(Stored data)
▽

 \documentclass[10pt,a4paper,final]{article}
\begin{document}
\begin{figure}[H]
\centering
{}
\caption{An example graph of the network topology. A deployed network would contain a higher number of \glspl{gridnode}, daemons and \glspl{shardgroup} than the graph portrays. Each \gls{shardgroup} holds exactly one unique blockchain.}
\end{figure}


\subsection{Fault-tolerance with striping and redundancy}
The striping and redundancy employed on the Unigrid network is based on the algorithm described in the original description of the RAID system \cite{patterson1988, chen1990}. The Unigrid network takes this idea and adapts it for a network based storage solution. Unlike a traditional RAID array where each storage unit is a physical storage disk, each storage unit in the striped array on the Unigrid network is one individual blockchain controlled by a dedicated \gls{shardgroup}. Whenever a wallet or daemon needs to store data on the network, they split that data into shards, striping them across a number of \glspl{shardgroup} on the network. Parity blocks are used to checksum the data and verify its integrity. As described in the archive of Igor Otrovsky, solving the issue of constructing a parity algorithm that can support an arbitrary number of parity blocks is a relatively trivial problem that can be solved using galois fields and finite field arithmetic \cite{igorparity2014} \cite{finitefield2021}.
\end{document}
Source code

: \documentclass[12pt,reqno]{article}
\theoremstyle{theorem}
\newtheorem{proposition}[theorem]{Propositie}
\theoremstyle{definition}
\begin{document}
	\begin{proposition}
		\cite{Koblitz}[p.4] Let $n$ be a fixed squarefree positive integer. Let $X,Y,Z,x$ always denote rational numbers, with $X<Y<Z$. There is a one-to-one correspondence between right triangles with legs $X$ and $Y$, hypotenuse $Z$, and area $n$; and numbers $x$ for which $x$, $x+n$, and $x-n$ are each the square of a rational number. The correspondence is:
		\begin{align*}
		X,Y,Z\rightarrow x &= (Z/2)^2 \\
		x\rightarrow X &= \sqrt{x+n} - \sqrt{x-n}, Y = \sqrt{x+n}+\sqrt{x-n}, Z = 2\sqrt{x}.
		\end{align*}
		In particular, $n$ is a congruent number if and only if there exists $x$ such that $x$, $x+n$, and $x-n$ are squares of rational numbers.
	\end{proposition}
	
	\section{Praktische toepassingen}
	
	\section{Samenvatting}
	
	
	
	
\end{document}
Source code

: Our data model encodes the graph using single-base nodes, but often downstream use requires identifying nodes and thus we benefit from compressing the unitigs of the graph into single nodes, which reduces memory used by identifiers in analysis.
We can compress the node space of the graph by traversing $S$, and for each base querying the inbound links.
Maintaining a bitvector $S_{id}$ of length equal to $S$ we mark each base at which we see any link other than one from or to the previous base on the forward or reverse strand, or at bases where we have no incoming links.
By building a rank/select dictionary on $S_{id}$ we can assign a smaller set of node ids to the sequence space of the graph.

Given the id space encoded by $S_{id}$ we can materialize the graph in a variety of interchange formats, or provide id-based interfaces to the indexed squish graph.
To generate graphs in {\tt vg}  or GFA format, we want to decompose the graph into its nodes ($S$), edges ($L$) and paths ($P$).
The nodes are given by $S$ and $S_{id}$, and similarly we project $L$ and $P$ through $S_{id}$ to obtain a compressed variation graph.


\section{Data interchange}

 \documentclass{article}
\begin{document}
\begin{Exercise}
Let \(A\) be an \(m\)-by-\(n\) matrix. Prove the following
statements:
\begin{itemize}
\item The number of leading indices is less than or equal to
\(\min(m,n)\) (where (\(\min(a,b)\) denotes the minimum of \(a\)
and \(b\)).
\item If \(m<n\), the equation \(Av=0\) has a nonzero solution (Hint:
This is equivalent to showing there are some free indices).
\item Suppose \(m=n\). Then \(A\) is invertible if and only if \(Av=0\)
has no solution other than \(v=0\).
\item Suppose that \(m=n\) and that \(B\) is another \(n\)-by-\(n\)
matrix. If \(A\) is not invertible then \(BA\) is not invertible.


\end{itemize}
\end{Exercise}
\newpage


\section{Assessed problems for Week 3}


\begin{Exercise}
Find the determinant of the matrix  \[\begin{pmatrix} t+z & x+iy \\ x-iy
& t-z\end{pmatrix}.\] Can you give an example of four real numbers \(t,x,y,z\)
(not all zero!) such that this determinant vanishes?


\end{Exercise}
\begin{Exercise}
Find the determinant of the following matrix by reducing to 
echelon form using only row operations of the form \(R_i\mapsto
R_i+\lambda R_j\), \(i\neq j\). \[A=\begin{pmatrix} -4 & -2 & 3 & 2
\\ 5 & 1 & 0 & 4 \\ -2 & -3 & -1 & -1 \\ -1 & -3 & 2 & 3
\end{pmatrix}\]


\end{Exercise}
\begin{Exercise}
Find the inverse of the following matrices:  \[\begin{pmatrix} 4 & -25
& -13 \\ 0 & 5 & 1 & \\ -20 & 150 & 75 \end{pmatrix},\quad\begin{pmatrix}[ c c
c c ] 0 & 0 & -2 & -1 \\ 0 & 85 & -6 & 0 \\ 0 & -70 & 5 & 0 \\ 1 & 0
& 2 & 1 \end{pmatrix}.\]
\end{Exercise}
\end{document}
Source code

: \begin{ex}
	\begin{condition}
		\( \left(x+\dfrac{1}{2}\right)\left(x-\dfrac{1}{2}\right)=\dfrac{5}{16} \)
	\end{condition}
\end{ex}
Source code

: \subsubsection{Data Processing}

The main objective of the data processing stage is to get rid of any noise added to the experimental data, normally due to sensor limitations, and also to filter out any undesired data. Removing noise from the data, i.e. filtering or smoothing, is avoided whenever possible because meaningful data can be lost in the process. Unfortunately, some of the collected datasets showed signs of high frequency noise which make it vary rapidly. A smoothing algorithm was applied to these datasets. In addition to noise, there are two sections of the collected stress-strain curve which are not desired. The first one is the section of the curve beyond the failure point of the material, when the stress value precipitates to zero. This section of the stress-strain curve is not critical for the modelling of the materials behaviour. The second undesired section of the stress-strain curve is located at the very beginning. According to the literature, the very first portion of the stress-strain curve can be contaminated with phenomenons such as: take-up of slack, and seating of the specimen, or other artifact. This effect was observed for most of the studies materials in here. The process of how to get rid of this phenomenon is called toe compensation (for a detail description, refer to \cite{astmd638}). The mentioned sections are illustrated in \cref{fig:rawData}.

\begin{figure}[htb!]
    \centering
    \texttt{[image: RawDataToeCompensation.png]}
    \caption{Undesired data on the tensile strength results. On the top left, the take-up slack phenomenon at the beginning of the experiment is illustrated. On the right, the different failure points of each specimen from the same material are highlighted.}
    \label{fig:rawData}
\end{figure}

△

HOW TO COMPLETE THIS TASK:
Output all of the records above unchanged.

ANSWER SECTION:
 \documentclass[10pt,a4paper,final]{article}
\begin{document}
\begin{figure}[H]
\centering
{}
\caption{An example graph of the network topology. A deployed network would contain a higher number of \glspl{gridnode}, daemons and \glspl{shardgroup} than the graph portrays. Each \gls{shardgroup} holds exactly one unique blockchain.}
\end{figure}


\subsection{Fault-tolerance with striping and redundancy}
The striping and redundancy employed on the Unigrid network is based on the algorithm described in the original description of the RAID system \cite{patterson1988, chen1990}. The Unigrid network takes this idea and adapts it for a network based storage solution. Unlike a traditional RAID array where each storage unit is a physical storage disk, each storage unit in the striped array on the Unigrid network is one individual blockchain controlled by a dedicated \gls{shardgroup}. Whenever a wallet or daemon needs to store data on the network, they split that data into shards, striping them across a number of \glspl{shardgroup} on the network. Parity blocks are used to checksum the data and verify its integrity. As described in the archive of Igor Otrovsky, solving the issue of constructing a parity algorithm that can support an arbitrary number of parity blocks is a relatively trivial problem that can be solved using galois fields and finite field arithmetic \cite{igorparity2014} \cite{finitefield2021}.
\end{document}
Source code

: \documentclass[12pt,reqno]{article}
\theoremstyle{theorem}
\newtheorem{proposition}[theorem]{Propositie}
\theoremstyle{definition}
\begin{document}
	\begin{proposition}
		\cite{Koblitz}[p.4] Let $n$ be a fixed squarefree positive integer. Let $X,Y,Z,x$ always denote rational numbers, with $X<Y<Z$. There is a one-to-one correspondence between right triangles with legs $X$ and $Y$, hypotenuse $Z$, and area $n$; and numbers $x$ for which $x$, $x+n$, and $x-n$ are each the square of a rational number. The correspondence is:
		\begin{align*}
		X,Y,Z\rightarrow x &= (Z/2)^2 \\
		x\rightarrow X &= \sqrt{x+n} - \sqrt{x-n}, Y = \sqrt{x+n}+\sqrt{x-n}, Z = 2\sqrt{x}.
		\end{align*}
		In particular, $n$ is a congruent number if and only if there exists $x$ such that $x$, $x+n$, and $x-n$ are squares of rational numbers.
	\end{proposition}
	
	\section{Praktische toepassingen}
	
	\section{Samenvatting}
	
	
	
	
\end{document}
Source code

: Our data model encodes the graph using single-base nodes, but often downstream use requires identifying nodes and thus we benefit from compressing the unitigs of the graph into single nodes, which reduces memory used by identifiers in analysis.
We can compress the node space of the graph by traversing $S$, and for each base querying the inbound links.
Maintaining a bitvector $S_{id}$ of length equal to $S$ we mark each base at which we see any link other than one from or to the previous base on the forward or reverse strand, or at bases where we have no incoming links.
By building a rank/select dictionary on $S_{id}$ we can assign a smaller set of node ids to the sequence space of the graph.

Given the id space encoded by $S_{id}$ we can materialize the graph in a variety of interchange formats, or provide id-based interfaces to the indexed squish graph.
To generate graphs in {\tt vg}  or GFA format, we want to decompose the graph into its nodes ($S$), edges ($L$) and paths ($P$).
The nodes are given by $S$ and $S_{id}$, and similarly we project $L$ and $P$ through $S_{id}$ to obtain a compressed variation graph.


\section{Data interchange}

 \documentclass{article}
\begin{document}
\begin{Exercise}
Let \(A\) be an \(m\)-by-\(n\) matrix. Prove the following
statements:
\begin{itemize}
\item The number of leading indices is less than or equal to
\(\min(m,n)\) (where (\(\min(a,b)\) denotes the minimum of \(a\)
and \(b\)).
\item If \(m<n\), the equation \(Av=0\) has a nonzero solution (Hint:
This is equivalent to showing there are some free indices).
\item Suppose \(m=n\). Then \(A\) is invertible if and only if \(Av=0\)
has no solution other than \(v=0\).
\item Suppose that \(m=n\) and that \(B\) is another \(n\)-by-\(n\)
matrix. If \(A\) is not invertible then \(BA\) is not invertible.


\end{itemize}
\end{Exercise}
\newpage


\section{Assessed problems for Week 3}


\begin{Exercise}
Find the determinant of the matrix  \[\begin{pmatrix} t+z & x+iy \\ x-iy
& t-z\end{pmatrix}.\] Can you give an example of four real numbers \(t,x,y,z\)
(not all zero!) such that this determinant vanishes?


\end{Exercise}
\begin{Exercise}
Find the determinant of the following matrix by reducing to 
echelon form using only row operations of the form \(R_i\mapsto
R_i+\lambda R_j\), \(i\neq j\). \[A=\begin{pmatrix} -4 & -2 & 3 & 2
\\ 5 & 1 & 0 & 4 \\ -2 & -3 & -1 & -1 \\ -1 & -3 & 2 & 3
\end{pmatrix}\]


\end{Exercise}
\begin{Exercise}
Find the inverse of the following matrices:  \[\begin{pmatrix} 4 & -25
& -13 \\ 0 & 5 & 1 & \\ -20 & 150 & 75 \end{pmatrix},\quad\begin{pmatrix}[ c c
c c ] 0 & 0 & -2 & -1 \\ 0 & 85 & -6 & 0 \\ 0 & -70 & 5 & 0 \\ 1 & 0
& 2 & 1 \end{pmatrix}.\]
\end{Exercise}
\end{document}
Source code

: \begin{ex}
	\begin{condition}
		\( \left(x+\dfrac{1}{2}\right)\left(x-\dfrac{1}{2}\right)=\dfrac{5}{16} \)
	\end{condition}
\end{ex}
Source code

: \subsubsection{Data Processing}

The main objective of the data processing stage is to get rid of any noise added to the experimental data, normally due to sensor limitations, and also to filter out any undesired data. Removing noise from the data, i.e. filtering or smoothing, is avoided whenever possible because meaningful data can be lost in the process. Unfortunately, some of the collected datasets showed signs of high frequency noise which make it vary rapidly. A smoothing algorithm was applied to these datasets. In addition to noise, there are two sections of the collected stress-strain curve which are not desired. The first one is the section of the curve beyond the failure point of the material, when the stress value precipitates to zero. This section of the stress-strain curve is not critical for the modelling of the materials behaviour. The second undesired section of the stress-strain curve is located at the very beginning. According to the literature, the very first portion of the stress-strain curve can be contaminated with phenomenons such as: take-up of slack, and seating of the specimen, or other artifact. This effect was observed for most of the studies materials in here. The process of how to get rid of this phenomenon is called toe compensation (for a detail description, refer to \cite{astmd638}). The mentioned sections are illustrated in \cref{fig:rawData}.

\begin{figure}[htb!]
    \centering
    \texttt{[image: RawDataToeCompensation.png]}
    \caption{Undesired data on the tensile strength results. On the top left, the take-up slack phenomenon at the beginning of the experiment is illustrated. On the right, the different failure points of each specimen from the same material are highlighted.}
    \label{fig:rawData}
\end{figure}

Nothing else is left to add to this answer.